To do:
The entries below should be repeated exactly, with no pictures carried over.

Stored items:
Start of Block

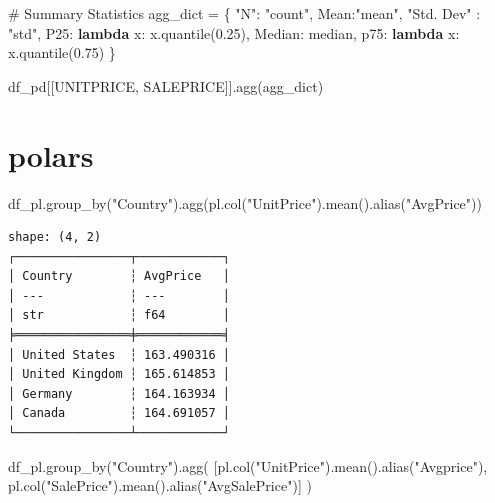 \documentclass[
  letterpaper,
  DIV=11,
  numbers=noendperiod]{scrreprt}
\newenvironment{Shaded}{\begin{snugshade}}{\end{snugshade}}
\newcommand{\CommentTok}[1]{\textcolor[rgb]{0.37,0.37,0.37}{#1}}
\newcommand{\FloatTok}[1]{\textcolor[rgb]{0.68,0.00,0.00}{#1}}
\newcommand{\KeywordTok}[1]{\textcolor[rgb]{0.00,0.23,0.31}{\textbf{#1}}}
\newcommand{\NormalTok}[1]{\textcolor[rgb]{0.00,0.23,0.31}{#1}}
\newcommand{\OperatorTok}[1]{\textcolor[rgb]{0.37,0.37,0.37}{#1}}
\newcommand{\StringTok}[1]{\textcolor[rgb]{0.13,0.47,0.30}{#1}}
\begin{document}
\begin{Shaded}
\begin{Highlighting}[]
\CommentTok{\# Summary Statistics }
\NormalTok{agg\_dict }\OperatorTok{=}\NormalTok{ \{}
    \StringTok{"N"}\NormalTok{: }\StringTok{"count"}\NormalTok{,}
    \StringTok{\textquotesingle{}Mean\textquotesingle{}}\NormalTok{:}\StringTok{"mean"}\NormalTok{,}
    \StringTok{"Std. Dev"}\NormalTok{ : }\StringTok{"std"}\NormalTok{,}
    \StringTok{\textquotesingle{}P25\textquotesingle{}}\NormalTok{: }\KeywordTok{lambda}\NormalTok{ x: x.quantile(}\FloatTok{0.25}\NormalTok{),}
    \StringTok{\textquotesingle{}Median\textquotesingle{}}\NormalTok{: }\StringTok{\textquotesingle{}median\textquotesingle{}}\NormalTok{,}
    \StringTok{\textquotesingle{}p75\textquotesingle{}}\NormalTok{: }\KeywordTok{lambda}\NormalTok{ x: x.quantile(}\FloatTok{0.75}\NormalTok{)}
\NormalTok{\}}

\NormalTok{df\_pd[[}\StringTok{\textquotesingle{}UNITPRICE\textquotesingle{}}\NormalTok{, }\StringTok{\textquotesingle{}SALEPRICE\textquotesingle{}}\NormalTok{]].agg(agg\_dict)}
\end{Highlighting}
\end{Shaded}

\section{polars}

\begin{Shaded}
\begin{Highlighting}[]
\NormalTok{df\_pl.group\_by(}\StringTok{"Country"}\NormalTok{).agg(pl.col(}\StringTok{"UnitPrice"}\NormalTok{).mean().alias(}\StringTok{"AvgPrice"}\NormalTok{))}
\end{Highlighting}
\end{Shaded}

\begin{verbatim}
shape: (4, 2)
┌────────────────┬────────────┐
│ Country        ┆ AvgPrice   │
│ ---            ┆ ---        │
│ str            ┆ f64        │
╞════════════════╪════════════╡
│ United States  ┆ 163.490316 │
│ United Kingdom ┆ 165.614853 │
│ Germany        ┆ 164.163934 │
│ Canada         ┆ 164.691057 │
└────────────────┴────────────┘
\end{verbatim}

\begin{Shaded}
\begin{Highlighting}[]
\NormalTok{df\_pl.group\_by(}\StringTok{"Country"}\NormalTok{).agg(}
\NormalTok{    [pl.col(}\StringTok{"UnitPrice"}\NormalTok{).mean().alias(}\StringTok{"Avgprice"}\NormalTok{),}
\NormalTok{     pl.col(}\StringTok{"SalePrice"}\NormalTok{).mean().alias(}\StringTok{"AvgSalePrice"}\NormalTok{)]}
\NormalTok{)}
\end{Highlighting}
\end{Shaded}
\end{document}
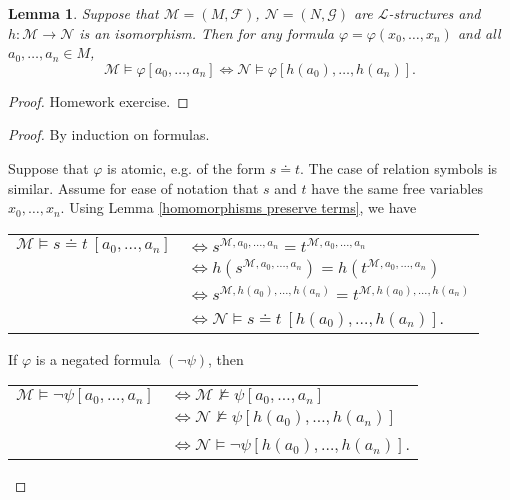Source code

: \documentclass[a4paper, 11pt]{amsart}
\newtheorem{lemma}[lemma]{Lemma}
\theoremstyle{remark}
\newcommand{\cF}{\mathcal F}
\newcommand{\cG}{\mathcal G}
\newcommand{\cL}{\mathcal L}
\newcommand{\cM}{\mathcal M}
\newcommand{\cN}{\mathcal N}
\begin{document}
\begin{lemma} 
\label{isomorphisms preserve truth} 
Suppose that $\cM=(M,\cF)$, $\cN=(N,\cG)$ are $\cL$-structures and $h\colon \cM\rightarrow \cN$ is an isomorphism. 
Then for any formula $\varphi=\varphi(x_0,\dots,x_n)$ and all $a_0,\dots,a_n\in M$, 
$$ \cM \models \varphi [a_0,\dots,a_n] \Longleftrightarrow \cN \models \varphi [h(a_0),\dots,h(a_n)].$$ 
\end{lemma} 
\begin{proof} 
Homework exercise. 
\end{proof} 
\iffalse 
\begin{proof} 
By induction on formulas. 

Suppose that $\varphi$ is atomic, e.g. of the form $s\doteq t$. 
The case of relation symbols is similar. 
Assume for ease of notation that $s$ and $t$ have the same free variables $x_0,\dots,x_n$. 
Using Lemma \ref{homomorphisms preserve terms}, we have 


\medskip 
\begin{tabular}{ll}
$\cM \models s\doteq t\ [a_0,\dots,a_n]$ & $\Longleftrightarrow s^{\cM,a_0,\dots,a_n}=t^{\cM,a_0,\dots,a_n}$ \\ 
& $\Longleftrightarrow h(s^{\cM,a_0,\dots,a_n})=h(t^{\cM,a_0,\dots,a_n})$ \\ 
& $\Longleftrightarrow s^{\cM,h(a_0),\dots,h(a_n)}=t^{\cM,h(a_0),\dots,h(a_n)}$ \\ 
& $\Longleftrightarrow \cN \models s\doteq t\ [h(a_0),\dots,h(a_n)]$. 
\end{tabular} 
\medskip 

If $\varphi$ is a negated formula $(\neg \psi)$, then 

\medskip 
\begin{tabular}{rl}
$\cM \models \neg\psi[a_0,\dots,a_n]$ & $\Longleftrightarrow \cM \not\models \psi [a_0,\dots,a_n]$ \\ 
& $\Longleftrightarrow \cN \not\models \psi [h(a_0),\dots,h(a_n)]$ \\ 
& $\Longleftrightarrow \cN \models \neg\psi [h(a_0),\dots,h(a_n)]$. 
\end{tabular} 
\medskip 


\end{proof}
\end{document}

End of Block

Result of this task:
 \documentclass[
  letterpaper,
  DIV=11,
  numbers=noendperiod]{scrreprt}
\newenvironment{Shaded}{\begin{snugshade}}{\end{snugshade}}
\newcommand{\CommentTok}[1]{\textcolor[rgb]{0.37,0.37,0.37}{#1}}
\newcommand{\FloatTok}[1]{\textcolor[rgb]{0.68,0.00,0.00}{#1}}
\newcommand{\KeywordTok}[1]{\textcolor[rgb]{0.00,0.23,0.31}{\textbf{#1}}}
\newcommand{\NormalTok}[1]{\textcolor[rgb]{0.00,0.23,0.31}{#1}}
\newcommand{\OperatorTok}[1]{\textcolor[rgb]{0.37,0.37,0.37}{#1}}
\newcommand{\StringTok}[1]{\textcolor[rgb]{0.13,0.47,0.30}{#1}}
\begin{document}
\begin{Shaded}
\begin{Highlighting}[]
\CommentTok{\# Summary Statistics }
\NormalTok{agg\_dict }\OperatorTok{=}\NormalTok{ \{}
    \StringTok{"N"}\NormalTok{: }\StringTok{"count"}\NormalTok{,}
    \StringTok{\textquotesingle{}Mean\textquotesingle{}}\NormalTok{:}\StringTok{"mean"}\NormalTok{,}
    \StringTok{"Std. Dev"}\NormalTok{ : }\StringTok{"std"}\NormalTok{,}
    \StringTok{\textquotesingle{}P25\textquotesingle{}}\NormalTok{: }\KeywordTok{lambda}\NormalTok{ x: x.quantile(}\FloatTok{0.25}\NormalTok{),}
    \StringTok{\textquotesingle{}Median\textquotesingle{}}\NormalTok{: }\StringTok{\textquotesingle{}median\textquotesingle{}}\NormalTok{,}
    \StringTok{\textquotesingle{}p75\textquotesingle{}}\NormalTok{: }\KeywordTok{lambda}\NormalTok{ x: x.quantile(}\FloatTok{0.75}\NormalTok{)}
\NormalTok{\}}

\NormalTok{df\_pd[[}\StringTok{\textquotesingle{}UNITPRICE\textquotesingle{}}\NormalTok{, }\StringTok{\textquotesingle{}SALEPRICE\textquotesingle{}}\NormalTok{]].agg(agg\_dict)}
\end{Highlighting}
\end{Shaded}

\section{polars}

\begin{Shaded}
\begin{Highlighting}[]
\NormalTok{df\_pl.group\_by(}\StringTok{"Country"}\NormalTok{).agg(pl.col(}\StringTok{"UnitPrice"}\NormalTok{).mean().alias(}\StringTok{"AvgPrice"}\NormalTok{))}
\end{Highlighting}
\end{Shaded}

\begin{verbatim}
shape: (4, 2)
┌────────────────┬────────────┐
│ Country        ┆ AvgPrice   │
│ ---            ┆ ---        │
│ str            ┆ f64        │
╞════════════════╪════════════╡
│ United States  ┆ 163.490316 │
│ United Kingdom ┆ 165.614853 │
│ Germany        ┆ 164.163934 │
│ Canada         ┆ 164.691057 │
└────────────────┴────────────┘
\end{verbatim}

\begin{Shaded}
\begin{Highlighting}[]
\NormalTok{df\_pl.group\_by(}\StringTok{"Country"}\NormalTok{).agg(}
\NormalTok{    [pl.col(}\StringTok{"UnitPrice"}\NormalTok{).mean().alias(}\StringTok{"Avgprice"}\NormalTok{),}
\NormalTok{     pl.col(}\StringTok{"SalePrice"}\NormalTok{).mean().alias(}\StringTok{"AvgSalePrice"}\NormalTok{)]}
\NormalTok{)}
\end{Highlighting}
\end{Shaded}
\end{document}
Source code

: \documentclass[a4paper, 11pt]{amsart}
\newtheorem{lemma}[lemma]{Lemma}
\theoremstyle{remark}
\newcommand{\cF}{\mathcal F}
\newcommand{\cG}{\mathcal G}
\newcommand{\cL}{\mathcal L}
\newcommand{\cM}{\mathcal M}
\newcommand{\cN}{\mathcal N}
\begin{document}
\begin{lemma} 
\label{isomorphisms preserve truth} 
Suppose that $\cM=(M,\cF)$, $\cN=(N,\cG)$ are $\cL$-structures and $h\colon \cM\rightarrow \cN$ is an isomorphism. 
Then for any formula $\varphi=\varphi(x_0,\dots,x_n)$ and all $a_0,\dots,a_n\in M$, 
$$ \cM \models \varphi [a_0,\dots,a_n] \Longleftrightarrow \cN \models \varphi [h(a_0),\dots,h(a_n)].$$ 
\end{lemma} 
\begin{proof} 
Homework exercise. 
\end{proof} 
\iffalse 
\begin{proof} 
By induction on formulas. 

Suppose that $\varphi$ is atomic, e.g. of the form $s\doteq t$. 
The case of relation symbols is similar. 
Assume for ease of notation that $s$ and $t$ have the same free variables $x_0,\dots,x_n$. 
Using Lemma \ref{homomorphisms preserve terms}, we have 


\medskip 
\begin{tabular}{ll}
$\cM \models s\doteq t\ [a_0,\dots,a_n]$ & $\Longleftrightarrow s^{\cM,a_0,\dots,a_n}=t^{\cM,a_0,\dots,a_n}$ \\ 
& $\Longleftrightarrow h(s^{\cM,a_0,\dots,a_n})=h(t^{\cM,a_0,\dots,a_n})$ \\ 
& $\Longleftrightarrow s^{\cM,h(a_0),\dots,h(a_n)}=t^{\cM,h(a_0),\dots,h(a_n)}$ \\ 
& $\Longleftrightarrow \cN \models s\doteq t\ [h(a_0),\dots,h(a_n)]$. 
\end{tabular} 
\medskip 

If $\varphi$ is a negated formula $(\neg \psi)$, then 

\medskip 
\begin{tabular}{rl}
$\cM \models \neg\psi[a_0,\dots,a_n]$ & $\Longleftrightarrow \cM \not\models \psi [a_0,\dots,a_n]$ \\ 
& $\Longleftrightarrow \cN \not\models \psi [h(a_0),\dots,h(a_n)]$ \\ 
& $\Longleftrightarrow \cN \models \neg\psi [h(a_0),\dots,h(a_n)]$. 
\end{tabular} 
\medskip 


\end{proof}
\end{document}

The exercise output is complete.